Tomorrow will mark 17 years since hijackers crashed two jets into the Twin Towers in Manhattan, one into the Pentagon in Washington, D.C., and a fourth, Flight 93, in a field near Shanksville, Pa. There's a memorial to Flight 93 there in Shanksville, and yesterday the last element was put in place. It is called the Tower of Voices. Katie Meyer of member station WITF was there for the dedication.

KATIE MEYER, BYLINE: On the day the Tower of Voices is dedicated, it's bucketing rain. The rolling hills of Flight 93 Memorial Park are muddy, and the paths that radiate out from the visitors' center are mostly deserted. The park's newest and last feature, the Tower of Voices, stands out starkly against the clouds, 93 feet high. Inside a tent, family members of those who died on Flight 93 are gathered. Seventeen years ago, they were strangers. Now they're old friends.

DEBBIE BORZA: When we come to this anniversary, to this dedication, and we get to see people we haven't seen for a year, three years, five years - time doesn't seem to matter there.

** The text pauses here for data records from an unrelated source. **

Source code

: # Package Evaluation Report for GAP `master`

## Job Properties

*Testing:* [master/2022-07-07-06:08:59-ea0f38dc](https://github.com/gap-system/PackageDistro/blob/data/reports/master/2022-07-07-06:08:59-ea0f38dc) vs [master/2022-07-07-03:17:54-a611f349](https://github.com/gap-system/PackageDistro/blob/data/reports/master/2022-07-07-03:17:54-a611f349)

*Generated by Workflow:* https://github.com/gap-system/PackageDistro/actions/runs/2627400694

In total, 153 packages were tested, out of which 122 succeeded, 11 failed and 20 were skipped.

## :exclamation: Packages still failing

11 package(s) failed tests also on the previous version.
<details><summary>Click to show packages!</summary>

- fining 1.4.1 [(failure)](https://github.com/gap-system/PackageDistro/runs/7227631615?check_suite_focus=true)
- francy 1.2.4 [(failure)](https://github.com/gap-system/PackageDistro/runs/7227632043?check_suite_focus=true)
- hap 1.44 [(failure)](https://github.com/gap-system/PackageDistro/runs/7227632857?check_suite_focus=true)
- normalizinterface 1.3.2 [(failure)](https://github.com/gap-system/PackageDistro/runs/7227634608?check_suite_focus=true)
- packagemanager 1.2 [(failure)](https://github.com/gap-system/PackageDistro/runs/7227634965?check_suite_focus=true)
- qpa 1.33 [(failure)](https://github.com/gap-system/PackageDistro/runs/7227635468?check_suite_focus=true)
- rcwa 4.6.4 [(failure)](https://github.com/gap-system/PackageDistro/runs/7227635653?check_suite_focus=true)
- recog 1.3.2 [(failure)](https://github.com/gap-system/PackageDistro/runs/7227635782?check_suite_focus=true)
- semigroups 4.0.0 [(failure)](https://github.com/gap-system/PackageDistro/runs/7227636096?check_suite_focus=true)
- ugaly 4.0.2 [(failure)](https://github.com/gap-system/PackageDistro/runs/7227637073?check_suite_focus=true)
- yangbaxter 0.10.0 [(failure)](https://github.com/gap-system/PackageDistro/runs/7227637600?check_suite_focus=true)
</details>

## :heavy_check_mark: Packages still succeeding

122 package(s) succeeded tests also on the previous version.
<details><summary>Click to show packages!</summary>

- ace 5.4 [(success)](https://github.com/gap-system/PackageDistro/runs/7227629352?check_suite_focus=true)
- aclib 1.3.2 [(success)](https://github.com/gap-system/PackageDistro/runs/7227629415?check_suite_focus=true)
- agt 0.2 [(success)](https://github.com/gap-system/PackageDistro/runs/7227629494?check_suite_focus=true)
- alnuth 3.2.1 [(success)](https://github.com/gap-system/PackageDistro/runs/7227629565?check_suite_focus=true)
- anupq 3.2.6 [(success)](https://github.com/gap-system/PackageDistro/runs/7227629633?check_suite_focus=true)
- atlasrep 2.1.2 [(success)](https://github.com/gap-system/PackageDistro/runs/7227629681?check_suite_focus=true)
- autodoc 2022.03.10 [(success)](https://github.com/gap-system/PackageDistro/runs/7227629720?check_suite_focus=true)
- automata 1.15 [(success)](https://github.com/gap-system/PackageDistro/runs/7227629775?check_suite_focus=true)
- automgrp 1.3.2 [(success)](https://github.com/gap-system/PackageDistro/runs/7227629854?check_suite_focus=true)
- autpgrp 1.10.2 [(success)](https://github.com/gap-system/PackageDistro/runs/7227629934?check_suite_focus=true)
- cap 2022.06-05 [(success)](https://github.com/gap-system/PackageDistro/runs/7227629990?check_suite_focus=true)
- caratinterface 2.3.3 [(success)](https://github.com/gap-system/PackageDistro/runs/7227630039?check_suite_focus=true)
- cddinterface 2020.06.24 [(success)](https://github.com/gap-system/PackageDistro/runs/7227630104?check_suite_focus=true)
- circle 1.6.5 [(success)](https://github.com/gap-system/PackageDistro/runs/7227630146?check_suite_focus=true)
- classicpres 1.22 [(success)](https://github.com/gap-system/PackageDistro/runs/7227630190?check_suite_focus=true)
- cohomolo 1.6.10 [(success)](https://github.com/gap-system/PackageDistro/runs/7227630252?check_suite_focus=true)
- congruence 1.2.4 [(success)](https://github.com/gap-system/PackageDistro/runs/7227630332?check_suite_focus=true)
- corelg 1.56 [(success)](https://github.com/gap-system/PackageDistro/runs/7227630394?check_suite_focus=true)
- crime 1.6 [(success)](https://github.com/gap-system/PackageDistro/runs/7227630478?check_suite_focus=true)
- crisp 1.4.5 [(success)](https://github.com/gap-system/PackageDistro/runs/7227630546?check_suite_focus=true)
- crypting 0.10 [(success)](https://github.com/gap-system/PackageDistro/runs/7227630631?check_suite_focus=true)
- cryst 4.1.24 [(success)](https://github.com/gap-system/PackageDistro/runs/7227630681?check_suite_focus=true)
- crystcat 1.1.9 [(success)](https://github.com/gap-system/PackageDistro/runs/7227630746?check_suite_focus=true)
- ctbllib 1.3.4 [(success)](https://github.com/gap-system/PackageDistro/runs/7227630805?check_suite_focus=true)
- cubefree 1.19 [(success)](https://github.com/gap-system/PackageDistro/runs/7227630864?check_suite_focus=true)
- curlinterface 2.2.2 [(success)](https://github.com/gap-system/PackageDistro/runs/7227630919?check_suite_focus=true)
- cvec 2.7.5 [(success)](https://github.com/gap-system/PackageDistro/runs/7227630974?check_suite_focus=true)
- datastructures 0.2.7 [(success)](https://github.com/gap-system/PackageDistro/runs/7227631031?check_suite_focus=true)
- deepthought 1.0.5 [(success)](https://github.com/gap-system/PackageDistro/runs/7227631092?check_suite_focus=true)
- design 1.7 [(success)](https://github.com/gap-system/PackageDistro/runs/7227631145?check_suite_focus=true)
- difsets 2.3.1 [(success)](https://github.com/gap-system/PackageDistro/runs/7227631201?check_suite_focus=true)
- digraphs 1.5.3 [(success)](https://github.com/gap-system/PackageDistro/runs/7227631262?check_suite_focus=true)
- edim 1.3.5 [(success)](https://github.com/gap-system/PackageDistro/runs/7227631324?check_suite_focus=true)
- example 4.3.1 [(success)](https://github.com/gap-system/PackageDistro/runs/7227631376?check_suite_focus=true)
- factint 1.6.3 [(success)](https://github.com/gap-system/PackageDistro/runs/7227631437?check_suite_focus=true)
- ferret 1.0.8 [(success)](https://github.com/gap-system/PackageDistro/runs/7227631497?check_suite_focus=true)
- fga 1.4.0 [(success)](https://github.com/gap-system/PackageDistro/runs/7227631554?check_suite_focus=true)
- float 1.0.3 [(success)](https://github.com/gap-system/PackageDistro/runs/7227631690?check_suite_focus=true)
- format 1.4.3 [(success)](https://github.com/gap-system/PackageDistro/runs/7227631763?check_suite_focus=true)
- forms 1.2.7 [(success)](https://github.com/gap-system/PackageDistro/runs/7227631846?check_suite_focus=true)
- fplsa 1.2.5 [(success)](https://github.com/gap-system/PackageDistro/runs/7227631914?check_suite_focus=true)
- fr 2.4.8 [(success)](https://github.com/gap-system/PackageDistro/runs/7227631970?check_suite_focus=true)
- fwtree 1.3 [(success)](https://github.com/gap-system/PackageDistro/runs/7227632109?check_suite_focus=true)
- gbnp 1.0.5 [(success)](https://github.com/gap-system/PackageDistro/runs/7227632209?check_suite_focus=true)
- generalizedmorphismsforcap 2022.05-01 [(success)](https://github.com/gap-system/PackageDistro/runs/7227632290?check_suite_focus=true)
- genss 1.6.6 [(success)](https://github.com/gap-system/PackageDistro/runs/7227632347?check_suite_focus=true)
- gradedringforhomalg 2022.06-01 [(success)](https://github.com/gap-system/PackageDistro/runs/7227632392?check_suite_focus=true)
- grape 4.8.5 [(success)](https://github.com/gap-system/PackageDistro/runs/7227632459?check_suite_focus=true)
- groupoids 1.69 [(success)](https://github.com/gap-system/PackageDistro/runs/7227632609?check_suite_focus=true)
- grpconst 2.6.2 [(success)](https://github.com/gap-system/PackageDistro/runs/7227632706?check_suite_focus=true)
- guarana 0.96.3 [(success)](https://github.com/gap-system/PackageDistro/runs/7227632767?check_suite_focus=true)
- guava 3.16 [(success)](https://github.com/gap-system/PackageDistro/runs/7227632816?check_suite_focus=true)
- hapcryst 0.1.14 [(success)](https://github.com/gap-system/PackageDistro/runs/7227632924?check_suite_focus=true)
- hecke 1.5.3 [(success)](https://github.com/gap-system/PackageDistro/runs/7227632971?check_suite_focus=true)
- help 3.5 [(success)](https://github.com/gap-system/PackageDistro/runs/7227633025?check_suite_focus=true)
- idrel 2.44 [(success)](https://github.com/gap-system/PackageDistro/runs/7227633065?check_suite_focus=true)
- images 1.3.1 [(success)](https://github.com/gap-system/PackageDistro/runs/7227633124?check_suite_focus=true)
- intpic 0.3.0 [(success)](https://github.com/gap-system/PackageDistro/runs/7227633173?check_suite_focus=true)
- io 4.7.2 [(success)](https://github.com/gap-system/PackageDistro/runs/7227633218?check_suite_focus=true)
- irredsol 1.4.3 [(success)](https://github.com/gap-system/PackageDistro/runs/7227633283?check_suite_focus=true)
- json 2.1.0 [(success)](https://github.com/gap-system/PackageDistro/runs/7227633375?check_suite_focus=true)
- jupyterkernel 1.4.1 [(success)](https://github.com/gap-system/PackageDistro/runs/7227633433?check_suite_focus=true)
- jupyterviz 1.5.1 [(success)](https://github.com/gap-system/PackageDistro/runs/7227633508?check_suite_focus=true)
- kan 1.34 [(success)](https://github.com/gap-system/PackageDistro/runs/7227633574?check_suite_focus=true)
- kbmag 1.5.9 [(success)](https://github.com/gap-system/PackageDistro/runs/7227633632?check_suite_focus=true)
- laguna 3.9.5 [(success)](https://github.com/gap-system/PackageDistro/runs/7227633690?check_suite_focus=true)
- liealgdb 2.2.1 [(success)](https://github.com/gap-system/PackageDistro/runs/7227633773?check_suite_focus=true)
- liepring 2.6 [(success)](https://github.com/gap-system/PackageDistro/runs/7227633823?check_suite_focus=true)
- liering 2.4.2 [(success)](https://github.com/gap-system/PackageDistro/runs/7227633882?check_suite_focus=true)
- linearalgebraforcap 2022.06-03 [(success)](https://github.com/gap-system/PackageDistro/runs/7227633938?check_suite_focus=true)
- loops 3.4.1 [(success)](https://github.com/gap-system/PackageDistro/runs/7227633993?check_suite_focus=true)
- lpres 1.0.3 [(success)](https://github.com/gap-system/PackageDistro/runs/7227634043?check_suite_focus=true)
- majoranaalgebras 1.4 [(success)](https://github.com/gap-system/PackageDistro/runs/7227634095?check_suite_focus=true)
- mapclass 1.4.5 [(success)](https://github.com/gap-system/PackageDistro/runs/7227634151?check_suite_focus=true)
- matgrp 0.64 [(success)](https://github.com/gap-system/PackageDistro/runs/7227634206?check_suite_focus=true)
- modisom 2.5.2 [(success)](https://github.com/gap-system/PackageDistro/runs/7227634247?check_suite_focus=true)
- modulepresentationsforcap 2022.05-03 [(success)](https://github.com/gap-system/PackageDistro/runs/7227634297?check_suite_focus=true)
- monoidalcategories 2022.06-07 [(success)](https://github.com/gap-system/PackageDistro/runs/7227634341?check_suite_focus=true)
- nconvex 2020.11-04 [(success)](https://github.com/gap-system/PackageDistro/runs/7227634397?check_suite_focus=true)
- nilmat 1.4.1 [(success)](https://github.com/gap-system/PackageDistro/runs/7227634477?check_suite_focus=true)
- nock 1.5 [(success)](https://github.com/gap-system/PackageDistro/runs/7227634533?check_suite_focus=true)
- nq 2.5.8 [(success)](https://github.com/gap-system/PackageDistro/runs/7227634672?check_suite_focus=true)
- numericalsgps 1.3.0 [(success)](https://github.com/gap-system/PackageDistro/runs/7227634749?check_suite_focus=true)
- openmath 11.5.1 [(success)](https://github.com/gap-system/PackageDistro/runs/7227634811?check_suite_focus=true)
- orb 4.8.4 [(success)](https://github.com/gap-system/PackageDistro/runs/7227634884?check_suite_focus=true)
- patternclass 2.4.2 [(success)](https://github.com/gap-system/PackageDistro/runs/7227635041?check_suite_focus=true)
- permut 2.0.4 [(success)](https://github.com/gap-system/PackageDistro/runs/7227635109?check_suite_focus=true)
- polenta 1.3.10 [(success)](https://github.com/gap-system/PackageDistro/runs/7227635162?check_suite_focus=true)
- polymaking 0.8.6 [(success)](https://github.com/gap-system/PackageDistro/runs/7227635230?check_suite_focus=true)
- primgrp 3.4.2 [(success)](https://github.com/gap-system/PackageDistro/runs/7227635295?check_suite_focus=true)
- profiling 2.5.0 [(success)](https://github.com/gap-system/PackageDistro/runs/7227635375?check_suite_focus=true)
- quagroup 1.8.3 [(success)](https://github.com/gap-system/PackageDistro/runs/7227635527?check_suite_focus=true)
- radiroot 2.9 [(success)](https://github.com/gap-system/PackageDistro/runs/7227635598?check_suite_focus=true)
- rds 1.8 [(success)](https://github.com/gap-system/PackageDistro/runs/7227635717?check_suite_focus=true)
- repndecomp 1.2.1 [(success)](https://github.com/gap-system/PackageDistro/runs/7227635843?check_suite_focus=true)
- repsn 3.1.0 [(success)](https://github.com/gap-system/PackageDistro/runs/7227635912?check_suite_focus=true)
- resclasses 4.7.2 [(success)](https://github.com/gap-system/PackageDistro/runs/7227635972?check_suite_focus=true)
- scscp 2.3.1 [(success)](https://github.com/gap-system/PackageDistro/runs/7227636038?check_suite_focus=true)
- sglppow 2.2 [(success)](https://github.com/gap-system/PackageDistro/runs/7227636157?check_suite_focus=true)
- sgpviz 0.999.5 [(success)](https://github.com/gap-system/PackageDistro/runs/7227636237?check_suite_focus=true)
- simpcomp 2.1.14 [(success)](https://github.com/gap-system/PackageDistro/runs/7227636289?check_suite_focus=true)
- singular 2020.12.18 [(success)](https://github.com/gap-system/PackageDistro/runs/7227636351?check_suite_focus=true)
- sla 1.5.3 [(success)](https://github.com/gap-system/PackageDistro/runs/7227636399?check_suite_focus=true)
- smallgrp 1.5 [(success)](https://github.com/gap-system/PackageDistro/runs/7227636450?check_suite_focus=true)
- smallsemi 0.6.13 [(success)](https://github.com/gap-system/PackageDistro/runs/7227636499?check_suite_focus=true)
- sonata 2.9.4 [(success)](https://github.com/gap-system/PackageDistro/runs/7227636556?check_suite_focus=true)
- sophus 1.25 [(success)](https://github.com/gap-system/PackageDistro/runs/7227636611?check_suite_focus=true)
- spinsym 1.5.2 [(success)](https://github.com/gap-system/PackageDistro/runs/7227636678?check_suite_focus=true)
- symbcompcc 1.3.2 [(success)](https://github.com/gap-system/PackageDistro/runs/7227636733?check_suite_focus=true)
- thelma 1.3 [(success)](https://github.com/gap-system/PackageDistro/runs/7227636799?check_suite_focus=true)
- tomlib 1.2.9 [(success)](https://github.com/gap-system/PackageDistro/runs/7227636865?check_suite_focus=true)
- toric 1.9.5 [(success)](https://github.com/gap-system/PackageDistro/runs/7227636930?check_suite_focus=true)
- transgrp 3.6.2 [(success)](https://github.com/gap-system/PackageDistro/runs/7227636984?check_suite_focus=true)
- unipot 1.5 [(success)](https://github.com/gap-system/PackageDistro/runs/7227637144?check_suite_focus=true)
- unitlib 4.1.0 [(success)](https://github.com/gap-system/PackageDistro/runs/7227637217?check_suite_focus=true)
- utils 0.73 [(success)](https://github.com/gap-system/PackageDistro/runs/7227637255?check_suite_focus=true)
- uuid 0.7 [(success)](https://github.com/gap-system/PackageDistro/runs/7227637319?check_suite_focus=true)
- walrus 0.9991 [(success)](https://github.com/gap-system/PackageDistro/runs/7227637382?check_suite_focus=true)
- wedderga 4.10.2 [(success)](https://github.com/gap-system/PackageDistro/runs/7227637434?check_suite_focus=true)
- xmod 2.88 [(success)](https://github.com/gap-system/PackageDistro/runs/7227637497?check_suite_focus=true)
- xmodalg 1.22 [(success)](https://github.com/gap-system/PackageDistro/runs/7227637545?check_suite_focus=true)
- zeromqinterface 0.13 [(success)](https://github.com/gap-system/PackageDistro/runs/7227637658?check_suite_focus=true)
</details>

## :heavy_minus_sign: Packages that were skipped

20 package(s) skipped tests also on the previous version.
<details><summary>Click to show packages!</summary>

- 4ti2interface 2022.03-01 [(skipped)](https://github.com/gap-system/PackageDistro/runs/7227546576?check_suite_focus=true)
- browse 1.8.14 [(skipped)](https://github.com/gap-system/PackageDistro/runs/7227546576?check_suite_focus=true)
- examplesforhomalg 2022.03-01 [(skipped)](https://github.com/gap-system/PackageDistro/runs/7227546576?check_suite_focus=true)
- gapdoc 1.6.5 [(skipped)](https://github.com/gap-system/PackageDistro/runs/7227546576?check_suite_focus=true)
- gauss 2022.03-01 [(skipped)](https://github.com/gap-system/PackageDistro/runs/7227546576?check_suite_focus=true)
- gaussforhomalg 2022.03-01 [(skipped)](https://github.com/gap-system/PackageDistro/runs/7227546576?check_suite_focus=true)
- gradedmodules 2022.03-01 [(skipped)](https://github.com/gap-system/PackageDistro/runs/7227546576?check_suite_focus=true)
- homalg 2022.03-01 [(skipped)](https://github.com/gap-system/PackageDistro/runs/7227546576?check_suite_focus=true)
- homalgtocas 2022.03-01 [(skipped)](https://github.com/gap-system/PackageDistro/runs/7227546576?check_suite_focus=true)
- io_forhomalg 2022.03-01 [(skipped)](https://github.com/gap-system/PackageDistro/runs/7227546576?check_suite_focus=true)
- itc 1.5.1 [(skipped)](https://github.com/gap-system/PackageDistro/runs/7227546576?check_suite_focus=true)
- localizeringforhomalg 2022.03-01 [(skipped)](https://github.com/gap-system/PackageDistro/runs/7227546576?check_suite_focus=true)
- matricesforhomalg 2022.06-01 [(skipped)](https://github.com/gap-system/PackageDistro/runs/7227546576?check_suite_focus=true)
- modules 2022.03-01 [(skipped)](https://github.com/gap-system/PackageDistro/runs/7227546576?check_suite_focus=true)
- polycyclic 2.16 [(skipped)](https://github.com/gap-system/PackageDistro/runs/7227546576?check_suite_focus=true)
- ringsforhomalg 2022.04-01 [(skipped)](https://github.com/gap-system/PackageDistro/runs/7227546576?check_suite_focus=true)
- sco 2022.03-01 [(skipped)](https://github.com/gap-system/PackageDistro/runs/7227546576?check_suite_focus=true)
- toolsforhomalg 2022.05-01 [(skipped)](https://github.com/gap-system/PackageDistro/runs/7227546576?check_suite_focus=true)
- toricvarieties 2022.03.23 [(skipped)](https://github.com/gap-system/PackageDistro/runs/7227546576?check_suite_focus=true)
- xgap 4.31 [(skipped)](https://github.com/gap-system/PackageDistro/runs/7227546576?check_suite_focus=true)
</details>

MEYER: Debbie Borza lost her 20-year-old daughter on Flight 93. Deora Bodley was the youngest person killed in the crash. And Borza says since then, getting the memorial made has given her direction.

BORZA: Seventeen years - you know, my daughter would be 37. It's as if it were yesterday.

MEYER: Architect Paul Murdoch has overseen the design of the park since 2005. Murdoch says the Tower of Voices was the most ambitious part of the memorial. But just a few weeks before the dedication, he got word most of the massive chimes wouldn't be done in time. Eight of them are in place. Eventually there will be 40, one for each of the people lost. He says it'll create a visceral experience.

PAUL MURDOCH: It's all about remembering. And, I mean, this is what a memorial needs to do. A memorial needs to stay alive in a very personal way for people.

MEYER: And as the rain poured down at the dedication ceremony, Murdoch, family members, friends and volunteers walked up the hill to ring the chimes publicly for the first time.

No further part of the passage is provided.